= Miloš Sádlo =

Czech cellist

Miloš Sádlo (13 April 1912 – 14 October 2003), was a Czech cellist born in Prague.

==Life==
Born Miloš Bláha, later Miloš Zátvrzský after his step-father. He started his musical education by playing violin when he was 8 years old. At 15 he switched to cello and began his studies with Karel Pravoslav Sádlo. After studying for 10 hours every day for 3 years he was invited to play cello concertos of Jaroslav Řídký and Antonín Dvořák with Czech Philharmonic. Around this time Zátvrzský took the name Sádlo after his teacher. In 1931 he joined the Prague Quartet, and went to UK tour with them in 1932. They made a highly praised recording of Dvořák's String Quartet No. 13. Next year Sádlo quit the quartet to focus on his solo career.

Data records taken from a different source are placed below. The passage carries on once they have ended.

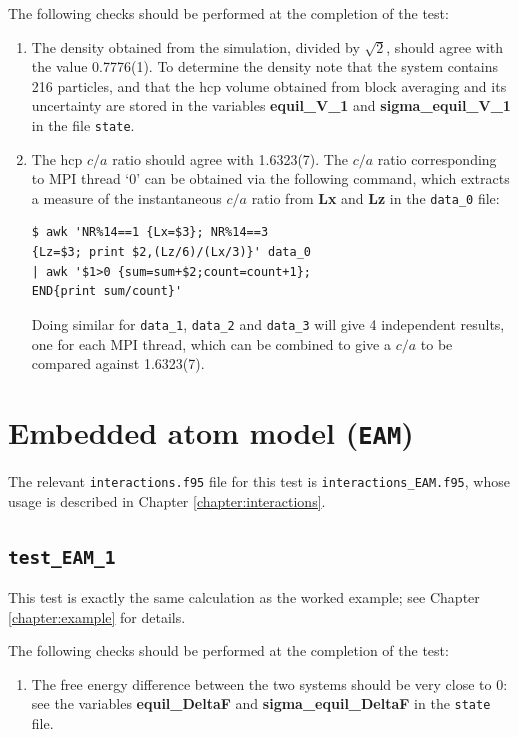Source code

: \documentclass{report}
\begin{document}
The following checks should be performed at the completion of the test:
\begin{enumerate}
\item
The density obtained from the simulation, divided by $\sqrt{2}$, should agree with the value 0.7776(1). To determine the density note 
that the system contains 216 particles, and that the hcp volume obtained from block averaging and its uncertainty are stored in the variables
\textbf{equil\_V\_1} and \textbf{sigma\_equil\_V\_1} in the file \texttt{state}.
\item
The hcp $c/a$ ratio should agree with 1.6323(7). The $c/a$ ratio corresponding to MPI thread `0' can be obtained via the following 
command, which extracts a measure of the instantaneous $c/a$ ratio from \textbf{Lx} and \textbf{Lz} in the \texttt{data\_0} file:
\begin{verbatim}
$ awk 'NR%14==1 {Lx=$3}; NR%14==3 
{Lz=$3; print $2,(Lz/6)/(Lx/3)}' data_0 
| awk '$1>0 {sum=sum+$2;count=count+1}; 
END{print sum/count}'
\end{verbatim}
Doing similar for \texttt{data\_1}, \texttt{data\_2} and \texttt{data\_3} will give 4 independent results, one for each MPI thread, which can be combined
to give a $c/a$ to be compared against 1.6323(7).
\end{enumerate}


\section{Embedded atom model (\texttt{EAM})}
The relevant \texttt{interactions.f95} file for this test is \texttt{interactions\_EAM.f95}, whose usage is described in Chapter
\ref{chapter:interactions}. 

\subsection{\texttt{test\_EAM\_1}}
This test is exactly the same calculation as the worked example; see Chapter \ref{chapter:example} for details.

The following checks should be performed at the completion of the test:
\begin{enumerate}
\item
The free energy difference between the two systems should be very close to 0: see the variables \textbf{equil\_DeltaF} and 
\textbf{sigma\_equil\_DeltaF} in the \texttt{state} file.
\end{enumerate}
\end{document}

In 1947 he recorded Shostakovich's Piano trio in E-minor with violinist David Oistrakh and the composer himself on the piano. In 1955 Sádlo spent six months in Prades, France, studying with Pablo Casals. At various points of his life he was a member of the Czech Trio, Suk Trio, Prague Trio and the Prague Chamber Trio. After meeting Bohuslav Martinů through Rafael Kubelík he premiered the revised version of Martinů's Cello Concerto No. 1. Sádlo also premiered works by Viktor Kalabis (1952), Ivan Řezáč (1963), Vladimír Sommer (1981) and Martin Smolka (1982).

Sádlo taught violoncello at Prague Academy for Music, Indiana University, and the University of San Diego in California.

On 19 May 1962 he premiered the newly discovered Joseph Haydn's Cello Concerto No. 1 in C major with Czechoslovak Radio Symphony Orchestra conducted by Sir Charles Mackerras.

In 1989 he played as a guest artist in Zoltan Rozsnyai's orchestra of United States International University (USIU) in San Diego.